Pelet was placed on half pay in inactive status for three years, then he was appointed to the Royal General Staff through the efforts of Marshal Laurent Gouvion Saint-Cyr. From 1821 to 1830 he was again put in inactive status. During this time he worked in the archives at the Dépôt de la guerre (War Depot). In 1826 he published Mémoires sur la guerre de 1809, en Allemagne. Over the next two years he published 12 articles about the 1813 campaigns. He wrote an article about the campaign in Portugal in 1827.

After the Bourbons were overthrown in the July Revolution of 1830, Pelet was promoted to lieutenant general and elected to the French Assembly. He was appointed director of the Dépôt de la guerre and the General Staff School. He took part in the French intervention in the Belgian Revolution in 1832 and later that year assumed command of the 2nd Infantry Division.

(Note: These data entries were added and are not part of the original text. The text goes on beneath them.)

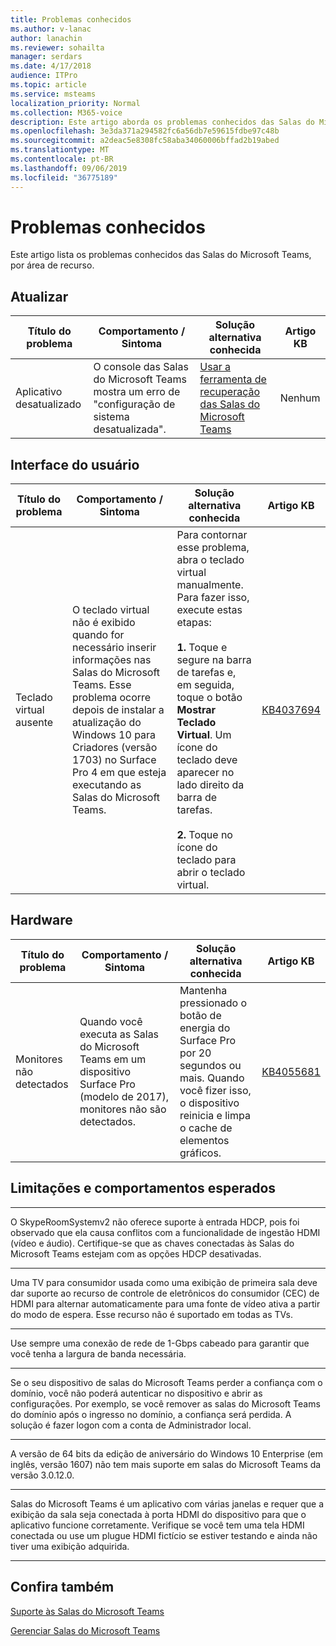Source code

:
 ```yaml
---
title: Problemas conhecidos
ms.author: v-lanac
author: lanachin
ms.reviewer: sohailta
manager: serdars
ms.date: 4/17/2018
audience: ITPro
ms.topic: article
ms.service: msteams
localization_priority: Normal
ms.collection: M365-voice
description: Este artigo aborda os problemas conhecidos das Salas do Microsoft Teams, por área de recurso.
ms.openlocfilehash: 3e3da371a294582fc6a56db7e59615fdbe97c48b
ms.sourcegitcommit: a2deac5e8308fc58aba34060006bffad2b19abed
ms.translationtype: MT
ms.contentlocale: pt-BR
ms.lasthandoff: 09/06/2019
ms.locfileid: "36775189"
---
```

# <a name="known-issues"></a>Problemas conhecidos 
 
Este artigo lista os problemas conhecidos das Salas do Microsoft Teams, por área de recurso.
<!-- If we get word that one of these issues no longer applies, contact meerak@microsoft.com or msmets@microsoft.com and let them know to EoL the corresponding KB  -->

<a name="update"> </a>  
## <a name="update"></a>Atualizar 

| Título do problema |  Comportamento \/ Sintoma | Solução alternativa conhecida | Artigo KB |
|  ---        |      ---             |   ---            | --- |
|  Aplicativo desatualizado         |    O console das Salas do Microsoft Teams mostra um erro de "configuração de sistema desatualizada".                |   [Usar a ferramenta de recuperação das Salas do Microsoft Teams](recovery-tool.md)             |  Nenhum |


<a name="OS-conflicts"> </a>  
## <a name="user-interface"></a>Interface do usuário 

| Título do problema |  Comportamento \/ Sintoma | Solução alternativa conhecida | Artigo KB |
|  ---        |      ---             |   ---            | --- |
|Teclado virtual ausente   | O teclado virtual não é exibido quando for necessário inserir informações nas Salas do Microsoft Teams. Esse problema ocorre depois de instalar a atualização do Windows 10 para Criadores (versão 1703) no Surface Pro 4 em que esteja executando as Salas do Microsoft Teams. | Para contornar esse problema, abra o teclado virtual manualmente. Para fazer isso, execute estas etapas:<br><br> **1.** Toque e segure na barra de tarefas e, em seguida, toque o botão **Mostrar Teclado Virtual**. Um ícone do teclado deve aparecer no lado direito da barra de tarefas. <br><br> **2.** Toque no ícone do teclado para abrir o teclado virtual. | [KB4037694](https://support.microsoft.com/en-us/help/4037694/virtual-keyboard-missing-in-skype-room-systems-v2) | 

<a name="Hardware"> </a>  
## <a name="hardware"></a>Hardware

| Título do problema |  Comportamento \/ Sintoma | Solução alternativa conhecida | Artigo KB |
|  ---        |      ---             |   ---            |   --- |
| Monitores não detectados | Quando você executa as Salas do Microsoft Teams em um dispositivo Surface Pro (modelo de 2017), monitores não são detectados. |  Mantenha pressionado o botão de energia do Surface Pro por 20 segundos ou mais. Quando você fizer isso, o dispositivo reinicia e limpa o cache de elementos gráficos. |[KB4055681](https://support.microsoft.com/en-us/help/4055681/monitors-are-not-detected-when-you-run-skype-room-systems-on-a-surface)       | 

<a name="Limits"> </a>
## <a name="limitations-and-expected-behaviors"></a>Limitações e comportamentos esperados

***

O SkypeRoomSystemv2 não oferece suporte à entrada HDCP, pois foi observado que ela causa conflitos com a funcionalidade de ingestão HDMI (vídeo e áudio). Certifique-se que as chaves conectadas às Salas do Microsoft Teams estejam com as opções HDCP desativadas. 

***

Uma TV para consumidor usada como uma exibição de primeira sala deve dar suporte ao recurso de controle de eletrônicos do consumidor (CEC) de HDMI para alternar automaticamente para uma fonte de vídeo ativa a partir do modo de espera. Esse recurso não é suportado em todas as TVs.

***

Use sempre uma conexão de rede de 1-Gbps cabeado para garantir que você tenha a largura de banda necessária. 

***

Se o seu dispositivo de salas do Microsoft Teams perder a confiança com o domínio, você não poderá autenticar no dispositivo e abrir as configurações. Por exemplo, se você remover as salas do Microsoft Teams do domínio após o ingresso no domínio, a confiança será perdida. A solução é fazer logon com a conta de Administrador local. 
***
A versão de 64 bits da edição de aniversário do Windows 10 Enterprise (em inglês, versão 1607) não tem mais suporte em salas do Microsoft Teams da versão 3.0.12.0. 
***
Salas do Microsoft Teams é um aplicativo com várias janelas e requer que a exibição da sala seja conectada à porta HDMI do dispositivo para que o aplicativo funcione corretamente. Verifique se você tem uma tela HDMI conectada ou use um plugue HDMI fictício se estiver testando e ainda não tiver uma exibição adquirida.
***
<a name="See"> </a>  
## <a name="see-also"></a>Confira também

[Suporte às Salas do Microsoft Teams](https://support.office.com/en-us/article/Skype-Room-Systems-version-2-help-e667f40e-5aab-40c1-bd68-611fe0002ba2)

[Gerenciar Salas do Microsoft Teams](skype-room-systems-v2.md)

He preferred to immerse himself in his studies however. In 1835 he began to publish a series of maps for the General Staff. At the same time, he began an 11-volume history of the War of the Spanish Succession which would take 15 years to complete. In July 1835 he was badly wounded by Giuseppe Marco Fieschi's infernal machine in an assassination attempt against King Louis Philippe I.

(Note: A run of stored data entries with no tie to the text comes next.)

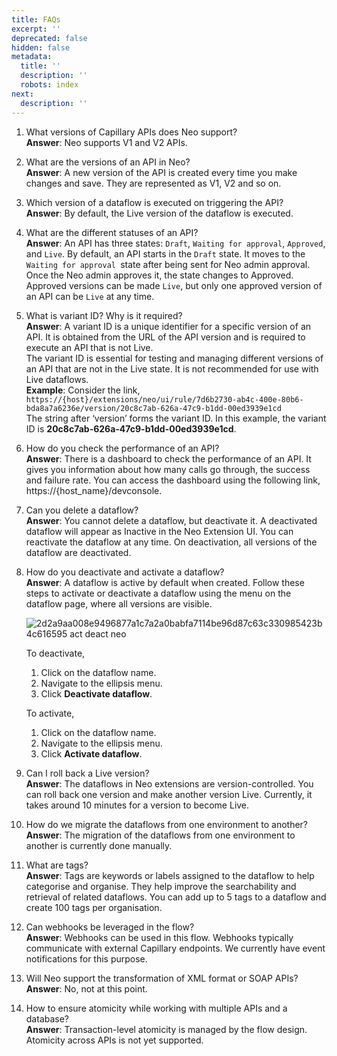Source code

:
 ```yaml
---
title: FAQs
excerpt: ''
deprecated: false
hidden: false
metadata:
  title: ''
  description: ''
  robots: index
next:
  description: ''
---
```

1. What versions of Capillary APIs does Neo support?\
   **Answer**: Neo supports V1 and V2 APIs.
2. What are the versions of an API in Neo?\
   **Answer**: A new version of the API is created every time you make changes and save. They are represented as V1, V2 and so on.
3. Which version of a dataflow is executed on triggering the API?\
   **Answer**: By default, the Live version of the dataflow is executed.
4. What are the different statuses of an API?\
   **Answer**: An API has three states: `Draft`, `Waiting for approval`, `Approved`, and `Live`. By default, an API starts in the `Draft` state. It moves to the `Waiting for approval `state after being sent for Neo admin approval. Once the Neo admin approves it, the state changes to Approved.\
   Approved versions can be made `Live`, but only one approved version of an API can be `Live` at any time.
5. What is variant ID? Why is it required?\
   **Answer**: A variant ID is a unique identifier for a specific version of an API. It is obtained from the URL of the API version and is required to execute an API that is not Live.\
   The variant ID is essential for testing and managing different versions of an API that are not in the Live state. It is not recommended for use with Live dataflows.\
   **Example**: Consider the link, `https://{host}/extensions/neo/ui/rule/7d6b2730-ab4c-400e-80b6-bda8a7a6236e/version/20c8c7ab-626a-47c9-b1dd-00ed3939e1cd`\
   The string after ‘version’ forms the variant ID. In this example, the variant ID is **20c8c7ab-626a-47c9-b1dd-00ed3939e1cd**.
6. How do you check the performance of an API?\
   **Answer**:  There is a dashboard to check the performance of an API. It gives you information about how many calls go through, the success and failure rate. You can access the dashboard using the following link,\
   https://\{host\_name}/devconsole.
7. Can you delete a dataflow?\
   **Answer**: You cannot delete a dataflow, but deactivate it. A deactivated dataflow will appear as Inactive in the Neo Extension UI. You can reactivate the dataflow at any time. On deactivation, all versions of the dataflow are deactivated.
8. How do you deactivate and activate a dataflow?\
   **Answer**: A dataflow is active by default when created. Follow these steps to activate or deactivate a dataflow using the menu on the dataflow page, where all versions are visible.

   ![2d2a9aa008e9496877a1c7a2a0babfa7114be96d87c63c330985423b4c616595 act deact neo](https://files.readme.io/2d2a9aa008e9496877a1c7a2a0babfa7114be96d87c63c330985423b4c616595-act_deact_neo.png)

   To deactivate,

   1. Click on the dataflow name.
   2. Navigate to the ellipsis menu.
   3. Click **Deactivate dataflow**.

   To activate,

   1. Click on the dataflow name.
   2. Navigate to the ellipsis menu.
   3. Click **Activate dataflow**.
9. Can I roll back a Live version?\
   **Answer**: The dataflows in Neo extensions are version-controlled. You can roll back one version and make another version Live. Currently, it takes around 10 minutes for a version to become Live.
10. How do we migrate the dataflows from one environment to another?\
    **Answer**: The migration of the dataflows from one environment to another is currently done manually.
11. What are tags?\
    **Answer**: Tags are keywords or labels assigned to the dataflow to help categorise and organise. They help improve the searchability and retrieval of related dataflows. You can add up to 5 tags to a dataflow and create 100 tags per organisation.
12. Can webhooks be leveraged in the flow?\
    **Answer**: Webhooks can be used in this flow. Webhooks typically communicate with external Capillary endpoints. We currently have event notifications for this purpose.
13. Will Neo support the transformation of XML format or SOAP APIs?\
    **Answer**: No, not at this point.
14. How to ensure atomicity while working with multiple APIs and a database?\
    **Answer**: Transaction-level atomicity is managed by the flow design. Atomicity across APIs is not yet supported.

Pelet became a Peer of France in 1837. He became president of the General Staff's consulting committee in 1841. He was secretly sent to advise King Charles Albert of Sardinia in 1849. He was elected to the Legislative Assembly in 1850. After Emperor Napoleon III seized power in December 1851, Pelet became a member of the Senate and the Academy of Science. He advised Napoleon III on military matters during the Crimean War. Up to the moment of his death on 20 December 1858, his mental and physical abilities remained intact.

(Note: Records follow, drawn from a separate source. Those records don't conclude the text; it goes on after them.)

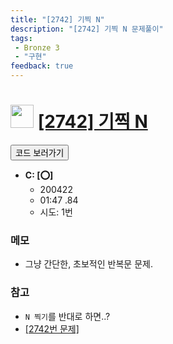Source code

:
```yaml
---
title: "[2742] 기찍 N"
description: "[2742] 기찍 N 문제풀이"
tags: 
 - Bronze 3
 - "구현"
feedback: true
---
```

<h1><img src="https://doky.space/assets/icpclev/b3.svg" height="37px"> <a href="http://icpc.me/2742" target="_blank">[2742] 기찍 N</a></h1>

<a href="https://github.com/DokySp/acmicpc-practice/tree/master/2742"><button class="btn btn-info">코드 보러가기</button></a>

- **C: [:o:]**
  - 200422
  - 01:47 .84 
  - 시도: 1번

### 메모
 - 그냥 간단한, 초보적인 반복문 문제.

### 참고
 - `N 찍기`를 반대로 하면..?
 - [[2742번 문제]](http://icpc.me/2741)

In their published works, both Pelet and Marshal Jacques MacDonald criticized Napoleon's choice of Eugène de Beauharnais as commander of the Army of Italy in 1809. Their low opinion of Eugène influenced later writers such as Francis Loraine Petre and J. F. C. Fuller. Historian Frederick C. Schneid believed that Pelet and MacDonald were "extremely biased" against Eugène for political and personal reasons.